LCP with sparse matrix
I indicate matrices by capital letters, and vectors by small letters.
I need to solve the following system of linear inequalities for vector v
:
min(rv - (u + Av), v - s) = 0
where 0
is a vector of zeros.
where r
is a scalar, u
and s
are vectors, and A
is a matrix.
Defining z = v-s
, B=rI - A
, q=-u + Bs
, I can rewrite the previous problem as a linear complementarity problem and hope to use an LCP solver, for example from openopt
:
LCP(M, z): min(Bz+q, z) = 0
or, in matrix notation:
z'(Bz+q) = 0
z >= 0
Bz + q >= 0
The problem is that my system of equations is huge. To create A
, I
- Create four matrices
A11
,A12
,A21
,A22
usingscipy.sparse.diags
- And stack them together as
A = scipy.sparse.bmat([[A11, A12], [A21, A22]])
- (This also means that
A
is not symmetric, and hence some efficient translations intoQP
problems won't work)
openopt.LCP
apparently cannot deal with sparse matrices: When I ran this, my computer crashed. Generally, A.todense()
will lead to a memory error. Similarly, compecon-python
is not able to solve LCP
problems with sparse matrices.
What alternative LCP
implementations are fit for this problem?

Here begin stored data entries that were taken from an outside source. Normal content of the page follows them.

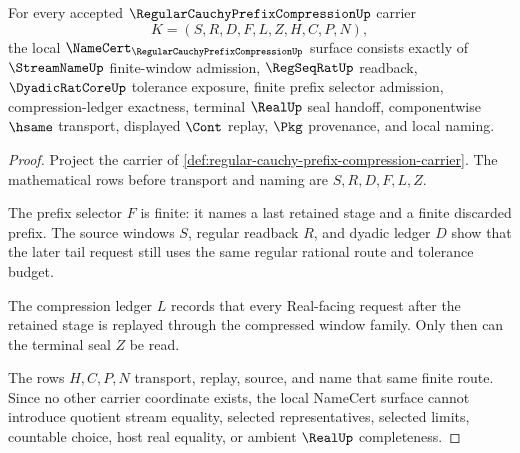 \begin{theorem}
\label{thm:regular-cauchy-prefix-compression-namecert-obligations}
For every accepted $\RegularCauchyPrefixCompressionUp$ carrier
$$
K=(S,R,D,F,L,Z,H,C,P,N),
$$
the local $\NameCert_{\RegularCauchyPrefixCompressionUp}$ surface consists exactly of $\StreamNameUp$ finite-window admission, $\RegSeqRatUp$ readback, $\DyadicRatCoreUp$ tolerance exposure, finite prefix selector admission, compression-ledger exactness, terminal $\RealUp$ seal handoff, componentwise $\hsame$ transport, displayed $\Cont$ replay, $\Pkg$ provenance, and local naming.
\end{theorem}
\begin{proof}
Project the carrier of \autoref{def:regular-cauchy-prefix-compression-carrier}. The mathematical rows before transport and naming are $S,R,D,F,L,Z$.

The prefix selector $F$ is finite: it names a last retained stage and a finite discarded prefix. The source windows $S$, regular readback $R$, and dyadic ledger $D$ show that the later tail request still uses the same regular rational route and tolerance budget.

The compression ledger $L$ records that every Real-facing request after the retained stage is replayed through the compressed window family. Only then can the terminal seal $Z$ be read.

The rows $H,C,P,N$ transport, replay, source, and name that same finite route. Since no other carrier coordinate exists, the local NameCert surface cannot introduce quotient stream equality, selected representatives, selected limits, countable choice, host real equality, or ambient $\RealUp$ completeness.
\end{proof}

I really did not think sample data was required for a general "which tools to solve LCP" question were required, but anyways, here we go
from numpy.random import rand
from scipy import sparse
n = 3000
r = 0.03
A = sparse.diags([-rand(n)], [0])
s = rand(n,).reshape((-1, 1))
u = rand(n,).reshape((-1, 1))
B = sparse.eye(n)*r - A
q = -u + B.dot(s)
q.shape
Out[37]: (3000, 1)
B
Out[38]:
<3000x3000 sparse matrix of type '<class 'numpy.float64'>'
with 3000 stored elements in Compressed Sparse Row format>
Some more pointers:
-
openopt.LCP
crashes with my matrices, I assume it converts the matrices to dense before continuing -
compecon-python
outright fails with some error, it apparently requires dense matrices and has no fallback for sparsity -
B
is not positive semi-definite, so I cannot rephrase the linear complementarity problem (LCP) as a convex quadratic problem (QP) - All QP sparse solvers from this exposition require the problem to be convex, which mine is not
- In Julia, PATHSolver can solve my problem (given a license). However, there are problems calling it from Python with PyJulia (my issue report here)

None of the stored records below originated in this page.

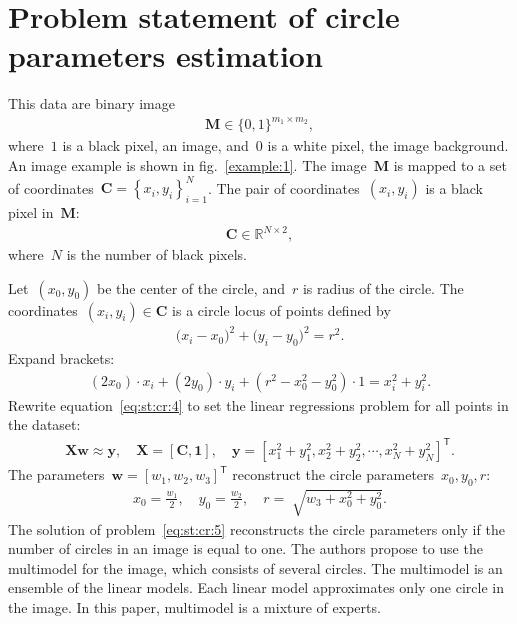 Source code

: \documentclass[12pt, twoside]{article}
\numberwithin{equation}{section}
\begin{document}
\section{Problem statement of circle parameters estimation}
This data are binary image
\[
\label{eq:st:cr:1}
\begin{aligned}
\textbf{M} \in \{0,1\}^{m_1 \times m_2},
\end{aligned}
\]
where~$1$ is a black pixel, an image, and~$0$ is a white pixel, the image background. 
An image example is shown in fig.~\ref{example:1}.
The image~$\textbf{M}$ is mapped to a set of coordinates~$\textbf{C}=\left\{x_i, y_i\right\}_{i=1}^{N}$. The pair of coordinates~$(x_i, y_i)$ is a black pixel in~$\textbf{M}$:
\[
\label{eq:st:cr:2}
\begin{aligned}
\textbf{C} \in  \mathbb{R}^{N \times 2},
\end{aligned}
\]
where~$N$ is the number of black pixels.

Let~$(x_0, y_0)$ be the center of the circle, and~$r$ is radius of the circle.
 The coordinates~$\left(x_i, y_i\right)\in\textbf{C}$ is a circle locus of points defined by
\[
\label{eq:st:cr:3}
\begin{aligned}
\bigr(x_i - x_0\bigr)^{2}+\bigr(y_i-y_0\bigr)^2 = r^2.
\end{aligned}
\]
Expand brackets:
\[
\label{eq:st:cr:4}
\begin{aligned}
\left(2x_0\right)\cdot x_i + \left(2y_0\right)\cdot y_i+\left(r^2-x_0^2-y_0^2\right)\cdot1 = x_{i}^2 + y_{i}^2.
\end{aligned}
\]
Rewrite equation~\eqref{eq:st:cr:4} to set the linear regressions problem for all points in the dataset:
\[
\label{eq:st:cr:5}
\begin{aligned}
\textbf{X}\textbf{w} \approx \textbf{y},  \quad \textbf{X} = \left[\textbf{C}, \textbf{1}\right], \quad \textbf{y} = \left[x_1^2+y_1^2, x_2^2+y_2^2, \cdots, x_N^2+y_N^2\right]^{\mathsf{T}}.
\end{aligned}
\]
The parameters~$\textbf{w} = \left[w_1, w_2, w_3\right]^{\mathsf{T}}$ reconstruct the circle parameters~$x_0, y_0, r$:
\[
\label{eq:st:cr:6}
\begin{aligned}
x_0 = \frac{w_1}{2}, \quad y_0 = \frac{w_2}{2}, \quad r = \sqrt[]{w_3+x_{0}^{2}+y_{0}^{2}}.
\end{aligned}
\]
The solution of problem~\eqref{eq:st:cr:5} reconstructs the circle parameters only if the number of circles in an image is equal to one.
The authors propose to use the multimodel for the image, which consists of several circles.
The multimodel is an ensemble of the linear models.
Each linear model approximates only one circle in the image.
In this paper, multimodel is a mixture of experts.
\end{document}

- Also Matlab has an LCP solver that apparently can handle sparse matrices, but there implementation is even more wacky (and I really do not want to fallback on Matlab for this)
Solution 1:
This problem has a very efficient (linear time) solution, though it requires a bit of discussion...

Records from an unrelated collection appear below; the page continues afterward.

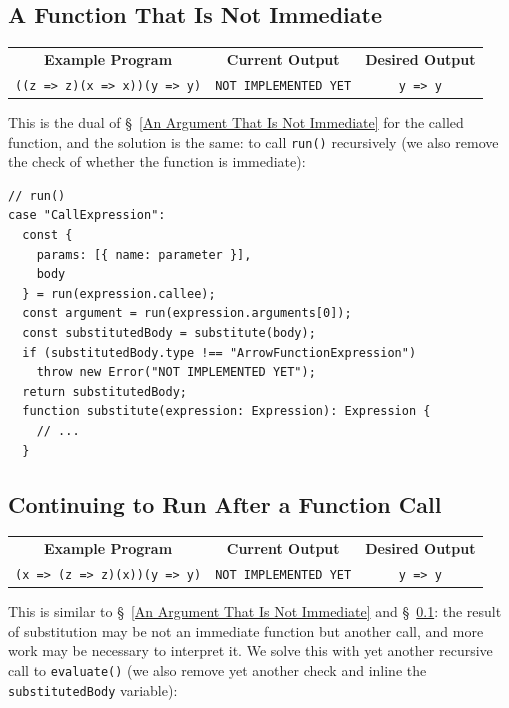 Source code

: \documentclass[12pt, oneside]{book}
\begin{document}
\subsection{A Function That Is Not Immediate}
\label{A Function That Is Not Immediate}

\begin{center}
\begin{tabular}{c|c|c}
\textbf{Example Program} & \textbf{Current Output} & \textbf{Desired Output} \\
\texttt{((z => z)(x => x))(y => y)} & \texttt{NOT IMPLEMENTED YET} & \texttt{y => y} \\
\end{tabular}
\end{center}

This is the dual of §~\ref{An Argument That Is Not Immediate} for the called function, and the solution is the same: to call \texttt{run()} recursively (we also remove the check of whether the function is immediate):

\begin{verbatim}
// run()
case "CallExpression":
  const {
    params: [{ name: parameter }],
    body
  } = run(expression.callee);
  const argument = run(expression.arguments[0]);
  const substitutedBody = substitute(body);
  if (substitutedBody.type !== "ArrowFunctionExpression")
    throw new Error("NOT IMPLEMENTED YET");
  return substitutedBody;
  function substitute(expression: Expression): Expression {
    // ...
  }
\end{verbatim}

\subsection{Continuing to Run After a Function Call}
\label{Continuing to Run After a Function Call}

\begin{center}
\begin{tabular}{c|c|c}
\textbf{Example Program} & \textbf{Current Output} & \textbf{Desired Output} \\
\texttt{(x => (z => z)(x))(y => y)} & \texttt{NOT IMPLEMENTED YET} & \texttt{y => y} \\
\end{tabular}
\end{center}

This is similar to §~\ref{An Argument That Is Not Immediate} and §~\ref{A Function That Is Not Immediate}: the result of substitution may be not an immediate function but another call, and more work may be necessary to interpret it. We solve this with yet another recursive call to \texttt{evaluate()} (we also remove yet another check and inline the \texttt{substitutedBody} variable):
\end{document}
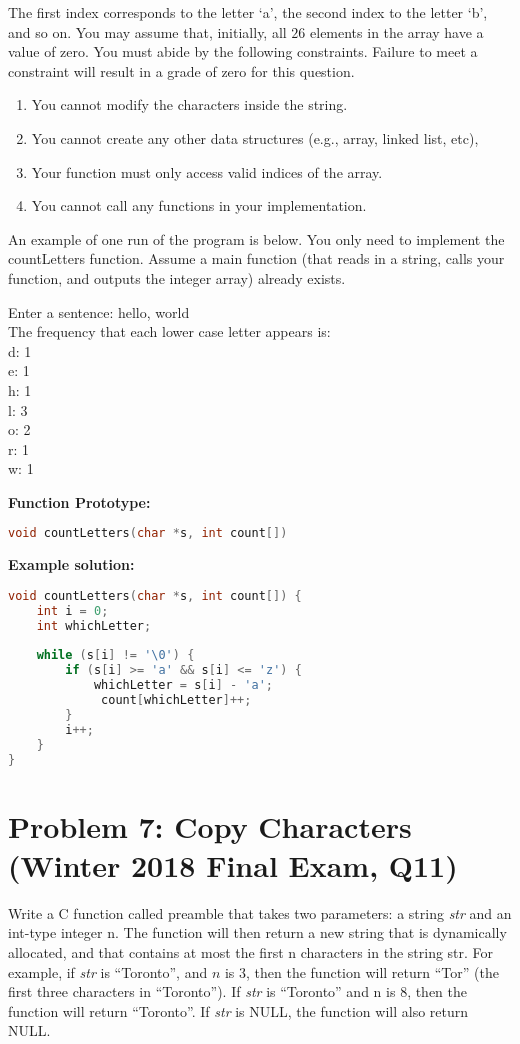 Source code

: \documentclass[12pt]{article}
\begin{document}
The first index corresponds to the letter `a’, the second index to the letter `b’, and so on. You may assume that, initially, all $26$ elements in the array have a value of zero. You must abide by the following constraints. Failure to meet a constraint will result in a grade of zero for this question.
\begin{enumerate}
\item  You cannot modify the characters inside the string.
\item You cannot create any other data structures (e.g., array, linked list, etc), 
\item Your function must only access valid indices of the array.
\item You cannot call any functions in your implementation.
\end{enumerate}

An example of one run of the program is below. You only need to implement the countLetters function. Assume a main function (that reads in a string, calls your function, and outputs the integer array) already exists.

\begin{tcolorbox}[colback=gray!10, boxrule=0pt, sharp corners, enhanced jigsaw, left=3mm, right=3mm, top=1mm, bottom=1mm]
Enter a sentence: hello, world\\
The frequency that each lower case letter appears is:\\
d: 1\\
e: 1\\
h: 1\\
l: 3\\
o: 2\\
 r: 1\\
w: 1\\
\end{tcolorbox}
\textbf{Function Prototype:}
\begin{lstlisting}[language=C]
void countLetters(char *s, int count[]) 
\end{lstlisting}


\textbf{Example solution:}
\begin{lstlisting}[language=C]
void countLetters(char *s, int count[]) { 
	int i = 0;
	int whichLetter;
	
	while (s[i] != '\0') {
		if (s[i] >= 'a' && s[i] <= 'z') { 
			whichLetter = s[i] - 'a';
			 count[whichLetter]++;
		}
		i++; 
	}
}
\end{lstlisting}

\section*{Problem 7: Copy Characters (Winter 2018 Final Exam, Q11)}
Write a C function called preamble that takes two parameters: a string \textit{str} and an int-type integer n. The function will then return a new string that is dynamically allocated, and that contains at most the first n characters in the string str. For example, if \textit{str} is ``Toronto”, and $n$ is $3$, then the function will return ``Tor” (the first three characters in ``Toronto”). If \textit{str} is ``Toronto” and n is $8$, then the function will return ``Toronto”. If \textit{str} is NULL, the function will also return NULL.
\end{document}
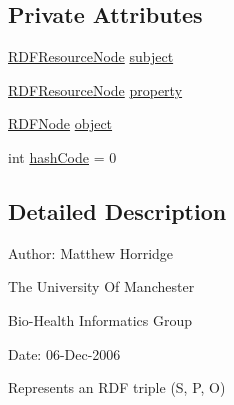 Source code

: \subsection*{Private Attributes}
\begin{DoxyCompactItemize}
\item 
\hyperlink{classorg_1_1coode_1_1owlapi_1_1rdf_1_1model_1_1_r_d_f_resource_node}{R\-D\-F\-Resource\-Node} \hyperlink{classorg_1_1coode_1_1owlapi_1_1rdf_1_1model_1_1_r_d_f_triple_a8e8236c19fd75f36b6f395d2505b2443}{subject}
\item 
\hyperlink{classorg_1_1coode_1_1owlapi_1_1rdf_1_1model_1_1_r_d_f_resource_node}{R\-D\-F\-Resource\-Node} \hyperlink{classorg_1_1coode_1_1owlapi_1_1rdf_1_1model_1_1_r_d_f_triple_a6b9f9cd4fed026fa8398be4aa8f736ac}{property}
\item 
\hyperlink{classorg_1_1coode_1_1owlapi_1_1rdf_1_1model_1_1_r_d_f_node}{R\-D\-F\-Node} \hyperlink{classorg_1_1coode_1_1owlapi_1_1rdf_1_1model_1_1_r_d_f_triple_aee655bad73651f8c49524098fc1d8b9f}{object}
\item 
int \hyperlink{classorg_1_1coode_1_1owlapi_1_1rdf_1_1model_1_1_r_d_f_triple_a42887e666e0612fb089f39e9f913d6f2}{hash\-Code} = 0
\end{DoxyCompactItemize}


\subsection{Detailed Description}
Author\-: Matthew Horridge\par
 The University Of Manchester\par
 Bio-\/\-Health Informatics Group\par
 Date\-: 06-\/\-Dec-\/2006\par
\par


Represents an R\-D\-F triple (S, P, O)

Zeroth: clarifying the problem / LCP
Per clarifications in the comments, @FooBar says the original problem is elementwise min
; we need to find a z
(or v
) such that
either the left argument is zero and the right argument is non-negative or the left argument is non-negative and the right argument is zero
As @FooBar correctly points out, a valid reparameterization leads to an LCP. However, below I show that an easier and more efficient solution to the original problem can be achieved (by exploiting structure in the original problem) without needing the LCP. Why should this be easier? Well, notice that an LCP has a quadratic term in z
(Bz+q)'z, but that the original problem doesn't (only linear terms Bz+q and z). I'll exploit that fact below.
First: simplify
There is an important but key detail that simplifies this problem in a major way:
- Create four matrices A11, A12, A21, A22 using scipy.sparse.diags
- And stack them together as A = scipy.sparse.bmat([[A11, A12], [A21, A22]])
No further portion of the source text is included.